Bush believes there is a lot at stake for businesses with a quality product, engaging content and ultimately, a life of their own. “It is not like other social networks that rely on you having a community of friends on that platform,” says Bush. “Pinterest is about collecting your interests, and brands can play just as big a part in that as individuals.”
She is also eager to point out that Pinterest is far more than the photo-sharing service that it is often made out to be. To all intents and purposes, this is how it began, but it has now evolved into a far more compelling proposition. In addition to letting users create ‘boards’ on anything from dream holidays to healthy breakfasts – and ‘pinning’ pages and images from anywhere on the web – it also offers consumers and brands alike an insight into the type of content that is proving popular at any point in time. As Bush explains, “whereas on Google you are seeing pages that have been indexed by technology, on Pinterest you are seeing content that has been indexed by people, and it gives you a totally different way to search and discover, which in turn leads to different ways to plan.”
Indeed, the very way in which Pinterest operates brings some tangible benefits to enterprises of all sizes. The ability to re-pin other users’ pins – many of which will be links to products or branded content – means the emphasis is ultimately on quality over quantity. “You don’t necessarily need to have as many followers on the platform to generate good scale and good reach across the community,” says Bush. “The community does the work for you. All you have to do is create generally inspiring and interesting content that will be picked up by the followers that you do have, as well as people who visit your website, and that will be pinned.”
Without a doubt, Pinterest is set up in such a way whereby small firms can prosper. Whilst moves to start charging for the services are rumoured to be in the pipeline, cash-strapped and time-poor start-ups have much to gain from the Pinterest phenomenon. “Content is evergreen. It is never removed,” adds Bush. “You don’t need to be creating as much content as you might do for other social platforms. For a small business that doesn’t have massive resources, that is obviously a great thing.”
And despite much of the control being in the hands of users, there is an extent to which brands can have some influence over proceedings. Not only are Promoted Pins being rolled out – this is where money could come into play – but the Rich Pins tool enables brands to include vital information inside a pin, whether that be the price of a product (for product pins), and author or publisher details (for article pins). By signing up to the Pinterest for Business service, brands can add a ‘Pin It’ button on their website and thus put themselves on the radar of pinners in the UK and further afield. Users who have pinned an item can also be notified should it happen to come down in price.
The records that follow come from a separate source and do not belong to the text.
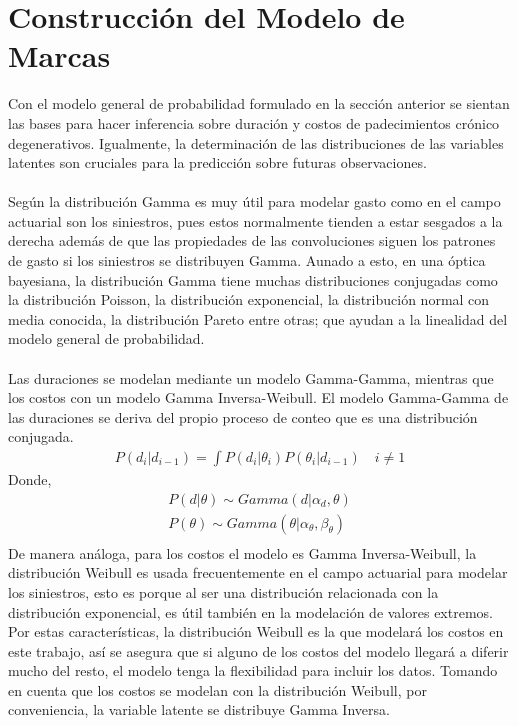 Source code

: \section{Construcci\'on del Modelo de Marcas}
Con el modelo general de probabilidad formulado en la secci\'on anterior se sientan las bases para hacer inferencia sobre duraci\'on y costos de padecimientos cr\'onico degenerativos. Igualmente, la determinaci\'on de las distribuciones de las variables latentes son cruciales para la predicci\'on sobre futuras observaciones.\\
\\
Seg\'un \cite{fader2013gamma} la distribuci\'on Gamma es muy \'util para modelar gasto como en el campo actuarial son los siniestros, pues estos normalmente tienden a estar sesgados a la derecha adem\'as de que las propiedades de las convoluciones siguen los patrones de gasto si los siniestros se distribuyen Gamma. Aunado a esto, en una \'optica bayesiana, la distribuci\'on Gamma tiene muchas distribuciones conjugadas como la distribuci\'on Poisson, la distribuci\'on exponencial, la distribuci\'on normal con media conocida, la distribuci\'on Pareto entre otras; que ayudan a la linealidad del modelo general de probabilidad.\\
\\
Las duraciones se modelan mediante un modelo Gamma-Gamma, mientras que los costos con un modelo Gamma Inversa-Weibull. El modelo Gamma-Gamma de las duraciones se deriva del propio proceso de conteo que es una distribuci\'on conjugada.
\begin{align*}
P(d_i|d_{i-1})=\int P(d_i|\theta_i) P(\theta_i|d_{i-1}) \quad i \neq 1
\end{align*}
Donde,
\begin{align*}
P(d|\theta) \sim Gamma(d|\alpha_d,\theta)\\
P(\theta) \sim Gamma(\theta|\alpha_{\theta},\beta_\theta)\\
\end{align*}
De manera an\'aloga, para los costos el modelo es Gamma Inversa-Weibull, la distribuci\'on Weibull es usada frecuentemente en el campo actuarial para modelar los siniestros, esto es porque al ser una distribuci\'on relacionada con la distribuci\'on exponencial, es \'util tambi\'en en la modelaci\'on de valores extremos. Por estas caracter\'isticas, la distribuci\'on Weibull es la que modelar\'a los costos en este trabajo, as\'i se asegura que si alguno de los costos del modelo llegar\'a a diferir mucho del resto, el modelo tenga la flexibilidad para incluir los datos. Tomando en cuenta que los costos se modelan con la distribuci\'on Weibull, por conveniencia, la variable latente se distribuye Gamma Inversa.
The Pinterest movement is still in its infancy on these shores but all the signs are positive. Of particular interest is the impact it is having in the offline world, with Bush citing the case of fashion retailer Topshop – which has added ‘most pinned’ labels to its in-store products – as a prime example. “There is definitely a correlation between pinning and offline behaviour,” she says.
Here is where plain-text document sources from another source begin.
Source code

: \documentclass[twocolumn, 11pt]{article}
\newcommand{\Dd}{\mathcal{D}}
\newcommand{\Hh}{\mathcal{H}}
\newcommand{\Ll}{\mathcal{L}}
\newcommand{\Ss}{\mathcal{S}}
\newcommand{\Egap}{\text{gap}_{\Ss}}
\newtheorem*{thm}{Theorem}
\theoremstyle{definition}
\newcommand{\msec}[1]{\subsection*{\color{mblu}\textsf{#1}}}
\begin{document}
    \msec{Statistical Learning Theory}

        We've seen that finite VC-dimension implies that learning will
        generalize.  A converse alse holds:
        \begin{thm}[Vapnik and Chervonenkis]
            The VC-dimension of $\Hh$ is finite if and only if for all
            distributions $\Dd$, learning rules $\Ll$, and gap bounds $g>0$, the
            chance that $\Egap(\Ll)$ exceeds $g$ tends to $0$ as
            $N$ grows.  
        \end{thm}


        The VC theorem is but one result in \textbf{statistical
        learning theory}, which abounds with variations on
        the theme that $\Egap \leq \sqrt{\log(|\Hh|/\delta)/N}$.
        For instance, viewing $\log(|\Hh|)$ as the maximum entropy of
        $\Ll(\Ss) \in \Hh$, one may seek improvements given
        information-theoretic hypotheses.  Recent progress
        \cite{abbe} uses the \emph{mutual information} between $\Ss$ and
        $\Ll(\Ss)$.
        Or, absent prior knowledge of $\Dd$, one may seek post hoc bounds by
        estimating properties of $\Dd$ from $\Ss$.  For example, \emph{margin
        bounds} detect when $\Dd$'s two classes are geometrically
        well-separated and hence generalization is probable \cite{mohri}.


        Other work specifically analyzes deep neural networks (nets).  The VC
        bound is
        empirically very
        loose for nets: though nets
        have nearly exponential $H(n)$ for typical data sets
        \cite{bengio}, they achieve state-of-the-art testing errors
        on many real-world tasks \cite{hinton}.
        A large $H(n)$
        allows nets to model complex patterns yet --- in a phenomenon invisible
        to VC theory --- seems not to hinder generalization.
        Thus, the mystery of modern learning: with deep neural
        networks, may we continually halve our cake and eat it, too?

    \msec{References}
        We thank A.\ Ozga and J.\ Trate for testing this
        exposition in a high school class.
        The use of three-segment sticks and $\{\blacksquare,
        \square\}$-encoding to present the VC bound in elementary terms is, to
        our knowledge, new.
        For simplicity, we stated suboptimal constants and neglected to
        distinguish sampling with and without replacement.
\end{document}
One thing’s for sure: it’s an opportunity that business owners can ill-afford to ignore.
Lifting the mood
We Love This
Whilst brands from all sectors have something to gain from Pinterest, it is no coincidence that the creative sector is reaping a fair share of rewards. For Rebecca Marriott, co-founder of event and creative agency We Love This, it was total no-brainer to incorporate Pinterest into the business. “Pinterest is brilliant for us because it is a massive visual pool,” says Marriott. “When I used to do mood boards years ago, the only source of inspiration I could really get was Google, which made life pretty difficult.”
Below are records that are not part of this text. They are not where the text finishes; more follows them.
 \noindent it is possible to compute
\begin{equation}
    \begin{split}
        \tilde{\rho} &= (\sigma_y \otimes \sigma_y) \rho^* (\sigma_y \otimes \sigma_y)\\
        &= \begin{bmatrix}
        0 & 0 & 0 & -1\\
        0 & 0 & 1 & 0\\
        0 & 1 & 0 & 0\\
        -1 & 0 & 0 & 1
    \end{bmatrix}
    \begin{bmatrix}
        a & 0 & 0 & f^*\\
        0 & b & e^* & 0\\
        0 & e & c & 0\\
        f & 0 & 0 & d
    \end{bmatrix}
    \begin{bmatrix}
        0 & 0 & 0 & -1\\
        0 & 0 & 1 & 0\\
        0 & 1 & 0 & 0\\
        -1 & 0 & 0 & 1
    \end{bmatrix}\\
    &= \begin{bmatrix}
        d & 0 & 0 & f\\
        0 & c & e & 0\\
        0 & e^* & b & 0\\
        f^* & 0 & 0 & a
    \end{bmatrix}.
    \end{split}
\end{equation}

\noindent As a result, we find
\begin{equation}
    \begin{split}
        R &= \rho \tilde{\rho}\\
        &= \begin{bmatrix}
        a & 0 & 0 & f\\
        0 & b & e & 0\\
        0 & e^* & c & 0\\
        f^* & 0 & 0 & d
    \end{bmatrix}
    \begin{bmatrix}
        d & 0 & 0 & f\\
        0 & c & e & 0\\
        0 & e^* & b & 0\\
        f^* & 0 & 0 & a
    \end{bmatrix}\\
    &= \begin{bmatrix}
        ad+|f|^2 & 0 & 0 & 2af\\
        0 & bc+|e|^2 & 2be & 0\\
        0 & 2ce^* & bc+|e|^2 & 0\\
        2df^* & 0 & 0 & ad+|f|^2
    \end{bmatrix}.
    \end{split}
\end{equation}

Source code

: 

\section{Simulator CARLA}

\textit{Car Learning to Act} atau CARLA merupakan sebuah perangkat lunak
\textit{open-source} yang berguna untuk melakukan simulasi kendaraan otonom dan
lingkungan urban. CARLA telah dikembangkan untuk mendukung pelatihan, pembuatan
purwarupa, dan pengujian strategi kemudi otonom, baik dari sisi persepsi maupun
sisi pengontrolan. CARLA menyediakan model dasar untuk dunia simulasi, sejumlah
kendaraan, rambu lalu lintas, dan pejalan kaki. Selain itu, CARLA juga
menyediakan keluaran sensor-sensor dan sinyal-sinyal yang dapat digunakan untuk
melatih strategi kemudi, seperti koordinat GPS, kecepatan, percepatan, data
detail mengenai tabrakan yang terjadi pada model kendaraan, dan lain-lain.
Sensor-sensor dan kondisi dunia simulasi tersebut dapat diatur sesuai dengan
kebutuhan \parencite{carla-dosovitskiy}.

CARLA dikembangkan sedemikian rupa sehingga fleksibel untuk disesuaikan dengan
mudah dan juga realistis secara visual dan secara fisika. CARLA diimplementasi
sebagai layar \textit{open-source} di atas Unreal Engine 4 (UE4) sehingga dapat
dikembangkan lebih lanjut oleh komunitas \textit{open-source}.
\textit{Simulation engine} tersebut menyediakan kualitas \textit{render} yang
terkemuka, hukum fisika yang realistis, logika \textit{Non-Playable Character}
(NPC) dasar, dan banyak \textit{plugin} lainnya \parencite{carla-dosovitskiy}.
Designing and hosting events for the likes of Morrisons certainly takes some planning, but Pinterest has made the process all the more easier for We Love This. More than this, it has proven a highly-effective brand- building tool, offering Pinterest enthusiasts an insight into what We Love This is all about. “Being a creative agency, I think it is so important that you have a presence on Pinterest,” she explains. “When a prospective client is looking at our Pinterest boards, they automatically get an understanding of our style. Because it is not just focused on your work, but on the kind of things that you as an individual and company like, it is a much broader brush. I’d say it is more of a lifestyle, if anything.”
Marriott admits that she dabbles in Facebook and Twitter, but believes Pinterest is a much safer bet when it comes to establishing and maintaining a brand image. “As a small business, people automatically are buying into you as soon as they meet you,” she comments. “The thing that makes me feel nervous about Twitter and Facebook are that people can read different things into comments. You can look at Twitter sometimes and think ‘I can’t believe they’ve written that’ whereas with Pinterest, you are never going to provoke any unrest.”
Given her passion for the service, it will come as little surprise to learn that the We Love This website is currently being rebuilt with Pinterest at its core. Marriot explains: “I know already that Pinterest attracts clients just because of the boards that we produce on it, so I wanted it quite prevalent on the website as well.”